Tutorial for setting up Rose/Cylc in order to run JULES on CEDA JASMIN

Tutorial for setting up Rose/Cylc in order to run JULES on CEDA JASMIN
    (last updated 19 February 2025)

        1. First, complete the JASMIN setup at the following site:
          https://help.jasmin.ac.uk/category/158-getting-started
          If you have connection problems to ‘login-01.jasmin’, see this page: https://help.jasmin.ac.uk/article/848-login-problems
        2. Request group workspace privilege and make sure that you receive group workspace privilege for ‘jules’ at this site: https://accounts.jasmin.ac.uk
          If you work at the University of Reading, then you should also request & receive group workspace privilege for ‘landsurf_rdg’ at the same time.
          If you don’t work at the University of Reading, it would be very useful to have access to another group workspace, so talk to your project leader about an appropriate group workspace.
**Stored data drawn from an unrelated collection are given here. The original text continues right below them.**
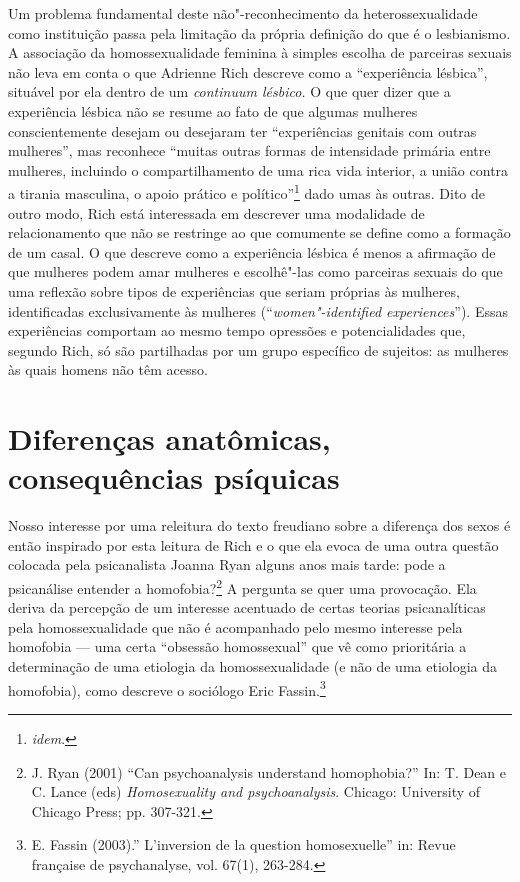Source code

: Um problema fundamental deste não"-reconhecimento da heterossexualidade
como instituição passa pela limitação da própria definição do que é o
lesbianismo. A associação da homossexualidade feminina à simples escolha
de parceiras sexuais não leva em conta o que Adrienne Rich descreve como
a ``experiência lésbica'', situável por ela dentro de um \emph{continuum
lésbico.} O que quer dizer que a experiência lésbica não se resume ao
fato de que algumas mulheres conscientemente desejam ou desejaram ter
``experiências genitais com outras mulheres'', mas reconhece ``muitas
outras formas de intensidade primária entre mulheres, incluindo o
compartilhamento de uma rica vida interior, a união contra a tirania
masculina, o apoio prático e político''\footnote{\emph{idem}.} dado umas
às outras. Dito de outro modo, Rich está interessada em descrever uma
modalidade de relacionamento que não se restringe ao que comumente se
define como a formação de um casal. O que descreve como a experiência
lésbica é menos a afirmação de que mulheres podem amar mulheres e
escolhê"-las como parceiras sexuais do que uma reflexão sobre tipos de
experiências que seriam próprias às mulheres, identificadas
exclusivamente às mulheres (``\emph{women"-identified experiences}'').
Essas experiências comportam ao mesmo tempo opressões e potencialidades
que, segundo Rich, só são partilhadas por um grupo específico de
sujeitos: as mulheres às quais homens não têm acesso.

\section{Diferenças anatômicas, consequências psíquicas}

Nosso interesse por uma releitura do texto freudiano sobre a diferença
dos sexos é então inspirado por esta leitura de Rich e o que ela evoca
de uma outra questão colocada pela psicanalista Joanna Ryan alguns anos
mais tarde: pode a psicanálise entender a homofobia?\footnote{J. Ryan
  (2001) ``Can psychoanalysis understand homophobia?'' In: T. Dean e C.
  Lance (eds) \emph{Homosexuality and psychoanalysis}. Chicago:
  University of Chicago Press; pp. 307-321.} A pergunta se quer uma
provocação. Ela deriva da percepção de um interesse acentuado de certas
teorias psicanalíticas pela homossexualidade que não é acompanhado pelo
mesmo interesse pela homofobia --- uma certa ``obsessão homossexual'' que
vê como prioritária a determinação de uma etiologia da homossexualidade
(e não de uma etiologia da homofobia), como descreve o sociólogo Eric
Fassin.\footnote{E. Fassin (2003).'' L'inversion de la question
  homosexuelle'' in: Revue française de psychanalyse, vol. 67(1),
  263-284.}

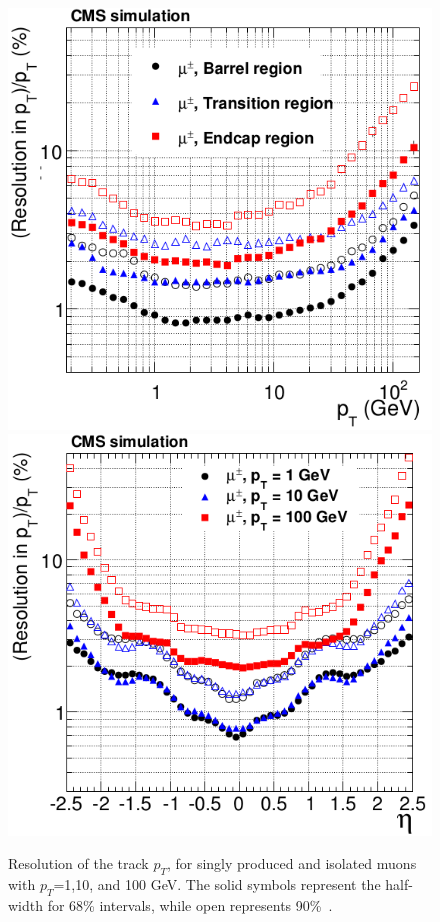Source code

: \begin{figure}[!Hh]
       \centering
       \includegraphics[scale=0.5]{Figures/TrackRes_pt.png} 
       \includegraphics[scale=0.5]{Figures/TrackRes_eta.png} \\
       \caption[Transverse momentum resolution of tracks.]{Resolution of the track $p_T$, for singly produced and isolated muons with $p_T$=1,10, and 100 GeV.  The solid symbols represent the half-width for 68\% intervals, while open represents 90\%~\cite{TrackReco}.}
\label{figapp:TrackRes}
\end{figure}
          The second group workspace is useful both for (i) having access to long-term disk-space storage, and for (ii) SLURM accounting for access to the LOTUS2 Cylc8 batch-processing cluster.
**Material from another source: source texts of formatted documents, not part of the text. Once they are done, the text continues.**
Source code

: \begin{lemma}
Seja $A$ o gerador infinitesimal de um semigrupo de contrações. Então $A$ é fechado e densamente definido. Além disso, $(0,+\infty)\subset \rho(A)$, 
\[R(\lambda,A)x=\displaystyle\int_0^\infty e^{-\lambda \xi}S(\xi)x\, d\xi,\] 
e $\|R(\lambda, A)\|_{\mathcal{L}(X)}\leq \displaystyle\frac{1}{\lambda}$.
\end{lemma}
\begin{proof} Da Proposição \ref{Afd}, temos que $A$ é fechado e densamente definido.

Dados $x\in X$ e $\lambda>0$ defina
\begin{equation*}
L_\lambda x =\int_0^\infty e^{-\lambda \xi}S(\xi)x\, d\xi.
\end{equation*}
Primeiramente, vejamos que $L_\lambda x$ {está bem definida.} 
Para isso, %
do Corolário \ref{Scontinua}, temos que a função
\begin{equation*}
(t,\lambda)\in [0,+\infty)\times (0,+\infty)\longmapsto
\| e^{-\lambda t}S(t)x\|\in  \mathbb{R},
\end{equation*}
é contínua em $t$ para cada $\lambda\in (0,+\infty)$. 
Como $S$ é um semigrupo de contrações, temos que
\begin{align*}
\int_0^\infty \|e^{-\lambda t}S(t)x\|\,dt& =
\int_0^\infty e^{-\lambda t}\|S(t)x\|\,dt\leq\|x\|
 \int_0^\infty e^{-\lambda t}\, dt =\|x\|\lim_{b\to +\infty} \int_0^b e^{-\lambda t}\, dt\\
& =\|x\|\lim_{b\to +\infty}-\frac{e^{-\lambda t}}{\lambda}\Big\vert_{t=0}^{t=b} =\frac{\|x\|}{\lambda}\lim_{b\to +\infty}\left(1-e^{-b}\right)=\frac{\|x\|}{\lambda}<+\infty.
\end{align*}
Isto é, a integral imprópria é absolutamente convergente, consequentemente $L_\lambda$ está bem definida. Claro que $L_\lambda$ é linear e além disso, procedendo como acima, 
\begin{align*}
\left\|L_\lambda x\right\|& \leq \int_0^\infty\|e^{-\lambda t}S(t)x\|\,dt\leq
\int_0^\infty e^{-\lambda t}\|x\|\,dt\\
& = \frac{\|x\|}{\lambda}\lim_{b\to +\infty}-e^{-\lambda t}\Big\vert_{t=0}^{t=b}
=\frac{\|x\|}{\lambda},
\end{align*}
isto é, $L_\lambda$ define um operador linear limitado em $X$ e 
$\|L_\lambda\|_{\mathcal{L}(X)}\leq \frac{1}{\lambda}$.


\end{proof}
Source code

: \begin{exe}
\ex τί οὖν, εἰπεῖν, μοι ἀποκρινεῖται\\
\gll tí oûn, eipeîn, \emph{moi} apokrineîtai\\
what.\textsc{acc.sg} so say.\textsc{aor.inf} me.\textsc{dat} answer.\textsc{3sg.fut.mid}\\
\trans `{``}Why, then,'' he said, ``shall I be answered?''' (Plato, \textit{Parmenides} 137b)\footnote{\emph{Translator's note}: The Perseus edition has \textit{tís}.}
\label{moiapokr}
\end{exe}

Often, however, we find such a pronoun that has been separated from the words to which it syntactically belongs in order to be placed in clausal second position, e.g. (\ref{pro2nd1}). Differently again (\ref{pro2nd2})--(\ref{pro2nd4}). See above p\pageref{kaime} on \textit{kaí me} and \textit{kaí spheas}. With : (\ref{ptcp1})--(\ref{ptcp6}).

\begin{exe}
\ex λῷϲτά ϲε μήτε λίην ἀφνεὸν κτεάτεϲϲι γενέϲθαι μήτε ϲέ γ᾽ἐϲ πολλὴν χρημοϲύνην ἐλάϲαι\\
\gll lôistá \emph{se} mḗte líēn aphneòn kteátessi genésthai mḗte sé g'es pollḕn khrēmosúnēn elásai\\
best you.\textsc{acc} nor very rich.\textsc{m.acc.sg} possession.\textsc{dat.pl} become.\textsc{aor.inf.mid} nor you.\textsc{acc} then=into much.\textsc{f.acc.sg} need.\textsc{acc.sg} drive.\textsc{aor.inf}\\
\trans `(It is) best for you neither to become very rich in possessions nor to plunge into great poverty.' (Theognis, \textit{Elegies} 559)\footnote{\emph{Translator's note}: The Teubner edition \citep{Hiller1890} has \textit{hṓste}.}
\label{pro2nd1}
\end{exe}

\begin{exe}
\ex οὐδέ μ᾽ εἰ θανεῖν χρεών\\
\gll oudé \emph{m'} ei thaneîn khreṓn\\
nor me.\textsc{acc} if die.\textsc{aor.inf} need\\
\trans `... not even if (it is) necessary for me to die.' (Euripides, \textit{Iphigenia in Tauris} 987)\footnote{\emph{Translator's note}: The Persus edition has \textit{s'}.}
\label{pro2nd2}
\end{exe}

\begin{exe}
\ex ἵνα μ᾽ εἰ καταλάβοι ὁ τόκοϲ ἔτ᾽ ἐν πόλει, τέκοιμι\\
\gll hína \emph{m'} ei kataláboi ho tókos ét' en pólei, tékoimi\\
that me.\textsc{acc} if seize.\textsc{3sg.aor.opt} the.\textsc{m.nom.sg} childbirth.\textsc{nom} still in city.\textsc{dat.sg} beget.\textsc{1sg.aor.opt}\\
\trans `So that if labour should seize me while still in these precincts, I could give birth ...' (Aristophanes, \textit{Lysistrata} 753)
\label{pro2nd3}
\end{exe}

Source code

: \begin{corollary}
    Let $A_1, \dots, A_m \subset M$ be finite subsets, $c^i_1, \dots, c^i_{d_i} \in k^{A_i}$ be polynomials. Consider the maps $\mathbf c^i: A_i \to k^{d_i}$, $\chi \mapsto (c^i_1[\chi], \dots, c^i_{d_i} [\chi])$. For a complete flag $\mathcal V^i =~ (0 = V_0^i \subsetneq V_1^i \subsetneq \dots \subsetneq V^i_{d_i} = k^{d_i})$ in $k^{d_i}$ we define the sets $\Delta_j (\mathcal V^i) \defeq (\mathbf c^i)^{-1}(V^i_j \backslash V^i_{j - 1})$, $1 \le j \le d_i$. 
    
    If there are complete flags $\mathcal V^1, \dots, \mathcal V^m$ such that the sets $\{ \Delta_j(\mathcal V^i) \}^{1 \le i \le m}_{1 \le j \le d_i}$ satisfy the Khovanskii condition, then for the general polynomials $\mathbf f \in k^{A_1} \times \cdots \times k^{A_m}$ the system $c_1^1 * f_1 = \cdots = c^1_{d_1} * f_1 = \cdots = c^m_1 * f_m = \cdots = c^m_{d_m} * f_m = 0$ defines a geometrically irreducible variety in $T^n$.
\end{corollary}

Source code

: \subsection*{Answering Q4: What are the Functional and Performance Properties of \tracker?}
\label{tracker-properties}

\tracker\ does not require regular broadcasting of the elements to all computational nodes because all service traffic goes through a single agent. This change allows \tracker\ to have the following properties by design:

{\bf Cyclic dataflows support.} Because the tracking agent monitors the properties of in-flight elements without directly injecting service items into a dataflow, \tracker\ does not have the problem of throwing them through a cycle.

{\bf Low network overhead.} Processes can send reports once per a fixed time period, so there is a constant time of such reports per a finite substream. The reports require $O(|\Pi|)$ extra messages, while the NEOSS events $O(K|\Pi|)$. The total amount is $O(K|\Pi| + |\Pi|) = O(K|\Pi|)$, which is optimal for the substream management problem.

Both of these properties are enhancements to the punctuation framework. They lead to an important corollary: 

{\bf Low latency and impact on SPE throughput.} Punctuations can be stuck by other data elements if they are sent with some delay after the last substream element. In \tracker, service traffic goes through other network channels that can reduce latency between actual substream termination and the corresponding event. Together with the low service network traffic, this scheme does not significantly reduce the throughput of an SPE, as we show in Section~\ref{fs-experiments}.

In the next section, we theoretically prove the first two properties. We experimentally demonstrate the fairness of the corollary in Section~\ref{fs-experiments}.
          You might need to wait till after you get a JASMIN account for requesting these privileges.
          Granting of this privilege can take some period of time (e.g., days).
          You should receive an email that you have been granted the privilege to this group workspace.
          After you receive the email confirming that you have been granted this privilege, you can check to make sure that you have been granted access to these group workspaces with these commands:
          ls -ltr /gws/nopw/j04/jules
          ls -ltr /gws/nopw/j04/landsurf_rdg
          from sci-ph-01.jasmin or cylc2.jasmin (skip ahead to step 4 here, if you need connection details), and with successful access to the GWS you should see a list of subdirectories of the jules GWS.
        3. Ask your project leader for help in getting an MOSRS account.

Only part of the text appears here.